_EXERCISE_
Type out the data exactly as given. Skip any image.

[Items from a data source]
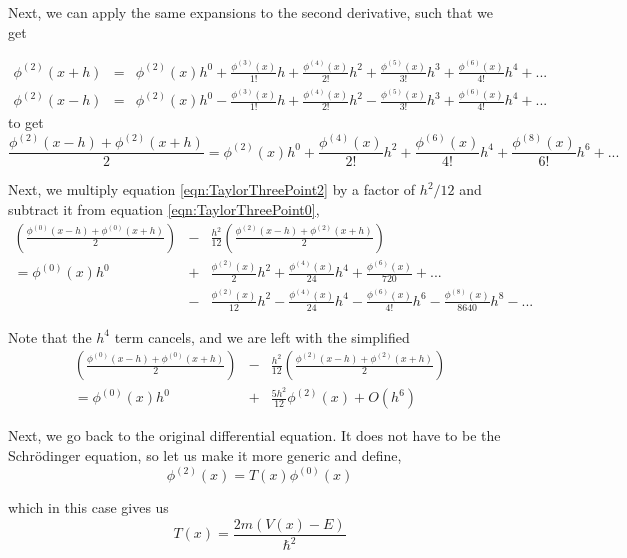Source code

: \documentclass[preprint]{revtex4}
\newcommand{\phid}[1]{\ensuremath{\phi^{(#1)}}}
\begin{document}
Next, we can apply the same expansions to the second derivative, such that we get

\begin{eqnarray}
    \phid{2}(x+h) &=& \phid{2}(x)h^0 + \frac{\phid{3}(x)}{1!}h + \frac{\phid{4}(x)}{2!}h^2 + \frac{\phid{5}(x)}{3!}h^3 + \frac{\phid{6}(x)}{4!}h^4 + ... \nonumber \\
    \phid{2}(x-h) &=& \phid{2}(x)h^0 - \frac{\phid{3}(x)}{1!}h + \frac{\phid{4}(x)}{2!}h^2 - \frac{\phid{5}(x)}{3!}h^3 + \frac{\phid{6}(x)}{4!}h^4 + ... \nonumber 
\end{eqnarray}
to get
\begin{equation}
\label{eqn:TaylorThreePoint2}
    \frac{\phid{2}(x-h) + \phid{2}(x+h)}{2} = \phid{2}(x)h^0 + \frac{\phid{4}(x)}{2!}h^2 + \frac{\phid{6}(x)}{4!}h^4 +  \frac{\phid{8}(x)}{6!}h^6 + ...
\end{equation}

Next, we multiply equation \ref{eqn:TaylorThreePoint2} by a factor of $h^2/12$ and subtract it from equation \ref{eqn:TaylorThreePoint0}, 
\begin{eqnarray}
    \left(\frac{\phid{0}(x-h) + \phid{0}(x+h)}{2}\right)  &-& \frac{h^2}{12}\left(\frac{\phid{2}(x-h) + \phid{2}(x+h)}{2}\right)  \nonumber \\
    = \phid{0}(x)h^0 &+& \frac{\phid{2}(x)}{2}h^2 + \frac{\phid{4}(x)}{24}h^4 +  \frac{\phid{6}(x)}{720} + ... \nonumber \\
    &-& \frac{\phid{2}(x)}{12}h^2 - \frac{\phid{4}(x)}{24}h^4 - \frac{\phid{6}(x)}{4!}h^6 -  \frac{\phid{8}(x)}{8640}h^8 - ...
\end{eqnarray}

Note that the $h^4$ term cancels, and we are left with the simplified
\begin{eqnarray}
    \left(\frac{\phid{0}(x-h) + \phid{0}(x+h)}{2}\right)  &-& \frac{h^2}{12}\left(\frac{\phid{2}(x-h) + \phid{2}(x+h)}{2}\right)  \nonumber \\
    = \phid{0}(x)h^0 &+& \frac{5h^2}{12}\phid{2}(x) + O(h^6) 
    \label{eqn:NumReduct}
\end{eqnarray}

Next, we go back to the original differential equation. It does not have to be the Schr\"odinger equation, so let us make it more generic and define, 
\begin{equation}
    \label{eqn:Tdifeq}
    \phid{2}(x) = T(x)\phid{0}(x)
\end{equation}

which in this case gives us
\begin{equation}
    \label{eqn:Tdef}
    T(x) = \frac{2m(V(x)-E)}{\hbar^2}
\end{equation}
\end{document}
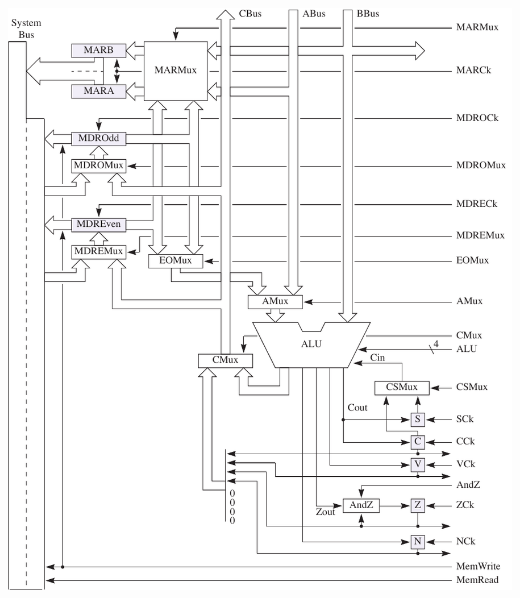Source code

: \documentclass[10pt,fleqn]{book}
\begin{document}
\begin{center}
\includegraphics{pep9cpudatabus.pdf}
\end{center}
\end{document}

_SOLVED EXERCISE_
Source code

: \documentclass[preprint]{revtex4}
\newcommand{\phid}[1]{\ensuremath{\phi^{(#1)}}}
\begin{document}
Next, we can apply the same expansions to the second derivative, such that we get

\begin{eqnarray}
    \phid{2}(x+h) &=& \phid{2}(x)h^0 + \frac{\phid{3}(x)}{1!}h + \frac{\phid{4}(x)}{2!}h^2 + \frac{\phid{5}(x)}{3!}h^3 + \frac{\phid{6}(x)}{4!}h^4 + ... \nonumber \\
    \phid{2}(x-h) &=& \phid{2}(x)h^0 - \frac{\phid{3}(x)}{1!}h + \frac{\phid{4}(x)}{2!}h^2 - \frac{\phid{5}(x)}{3!}h^3 + \frac{\phid{6}(x)}{4!}h^4 + ... \nonumber 
\end{eqnarray}
to get
\begin{equation}
\label{eqn:TaylorThreePoint2}
    \frac{\phid{2}(x-h) + \phid{2}(x+h)}{2} = \phid{2}(x)h^0 + \frac{\phid{4}(x)}{2!}h^2 + \frac{\phid{6}(x)}{4!}h^4 +  \frac{\phid{8}(x)}{6!}h^6 + ...
\end{equation}

Next, we multiply equation \ref{eqn:TaylorThreePoint2} by a factor of $h^2/12$ and subtract it from equation \ref{eqn:TaylorThreePoint0}, 
\begin{eqnarray}
    \left(\frac{\phid{0}(x-h) + \phid{0}(x+h)}{2}\right)  &-& \frac{h^2}{12}\left(\frac{\phid{2}(x-h) + \phid{2}(x+h)}{2}\right)  \nonumber \\
    = \phid{0}(x)h^0 &+& \frac{\phid{2}(x)}{2}h^2 + \frac{\phid{4}(x)}{24}h^4 +  \frac{\phid{6}(x)}{720} + ... \nonumber \\
    &-& \frac{\phid{2}(x)}{12}h^2 - \frac{\phid{4}(x)}{24}h^4 - \frac{\phid{6}(x)}{4!}h^6 -  \frac{\phid{8}(x)}{8640}h^8 - ...
\end{eqnarray}

Note that the $h^4$ term cancels, and we are left with the simplified
\begin{eqnarray}
    \left(\frac{\phid{0}(x-h) + \phid{0}(x+h)}{2}\right)  &-& \frac{h^2}{12}\left(\frac{\phid{2}(x-h) + \phid{2}(x+h)}{2}\right)  \nonumber \\
    = \phid{0}(x)h^0 &+& \frac{5h^2}{12}\phid{2}(x) + O(h^6) 
    \label{eqn:NumReduct}
\end{eqnarray}

Next, we go back to the original differential equation. It does not have to be the Schr\"odinger equation, so let us make it more generic and define, 
\begin{equation}
    \label{eqn:Tdifeq}
    \phid{2}(x) = T(x)\phid{0}(x)
\end{equation}

which in this case gives us
\begin{equation}
    \label{eqn:Tdef}
    T(x) = \frac{2m(V(x)-E)}{\hbar^2}
\end{equation}
\end{document}
Source code

: \documentclass[10pt,fleqn]{book}
\begin{document}
\begin{center}
\includegraphics{pep9cpudatabus.pdf}
\end{center}
\end{document}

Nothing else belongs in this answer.